You see, Batman & Robin is the Doritos Locos Taco of the Batman franchise — it is an experiment that is fun to try out and make fun of, but it was also the film that made us realize what we truly wanted. (Funny enough, its creation even led to the theoretical results that Warner Bros. was searching for, only eight years down the line.) But like the bowels that suffered though our experimental eating habits, it took a sacrificial lamb to get to the results that we wanted and possibly even needed. With Batman & Robin, Schumacher essentially played the role of that lamb, laying his career on the line, taking the marketing synergy, and running it into the ground until it achieved its inevitable conclusion, all so that both the audience and the studio could gain some perspective on not just Batman, but superhero films in general.
With all the sarcastic winks and nods that Schumacher threw into this disaster, I’ve come to respect Batman & Robin, not as a serious examination of what it means to be a masked vigilante, nor even a campy satire of its often ridiculous source material, like the Adam West series. Instead, I’ve come to see it as a sort of secret ironic critique of the inherent marketing opportunities that are present in all superhero films and how, despite all the wonderful toys we get from them, ultimately, what we are left with is the sorry feeling that we’ve been somehow duped by the hollow marketing of an inferior product. Perhaps it’s a message that was even present in Batman Forever, which may have been a failed effort to achieve the same sort of out-and-out madness that its successor does.

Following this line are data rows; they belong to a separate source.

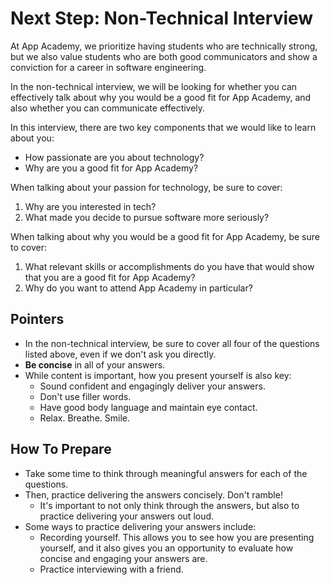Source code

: # Next Step: Non-Technical Interview

At App Academy, we prioritize having students who are technically strong, but we also value students who are both good communicators and show a conviction for a career in software engineering.

In the non-technical interview, we will be looking for whether you can effectively talk about why you would be a good fit for App Academy, and also whether you can communicate effectively.

In this interview, there are two key components that we would like to learn about you:

- How passionate are you about technology?
- Why are you a good fit for App Academy?

When talking about your passion for technology, be sure to cover:

1. Why are you interested in tech?
2. What made you decide to pursue software more seriously?

When talking about why you would be a good fit for App Academy, be sure to cover:

1. What relevant skills or accomplishments do you have that would show that you are a good fit for App Academy?
2. Why do you want to attend App Academy in particular?

## Pointers

- In the non-technical interview, be sure to cover all four of the questions listed above, even if we don't ask you directly.
- **Be concise** in all of your answers.
- While content is important, how you present yourself is also key:
  - Sound confident and engagingly deliver your answers.
  - Don't use filler words.
  - Have good body language and maintain eye contact.
  - Relax. Breathe. Smile.

## How To Prepare

- Take some time to think through meaningful answers for each of the questions.
- Then, practice delivering the answers concisely. Don't ramble!
  - It's important to not only think through the answers, but also to practice delivering your answers out loud.
- Some ways to practice delivering your answers include:
  - Recording yourself. This allows you to see how you are presenting yourself, and it also gives you an opportunity to evaluate how concise and engaging your answers are.  
  - Practice interviewing with a friend.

Batman & Robin achieves a level of stupidity that is almost so painfully awful that Schumacher must have been doing it on purpose, as I do not believe that a man of even his own meager directing skill could ever look upon this mess and deem it worthy of being released without having some sort of reason for it. And, honestly, it’s either that, or Schumacher’s a dastardly bastard who doesn’t really care what happens to Batman. In the name of being a fair and forgiving person, I’m choose to give him the benefit of the doubt.
The Viewer’s Commentary Rating: 1.5 / 5 (Which, in the spirit of this deranged review, is actually 0.5 more than what I gave Batman Forever.)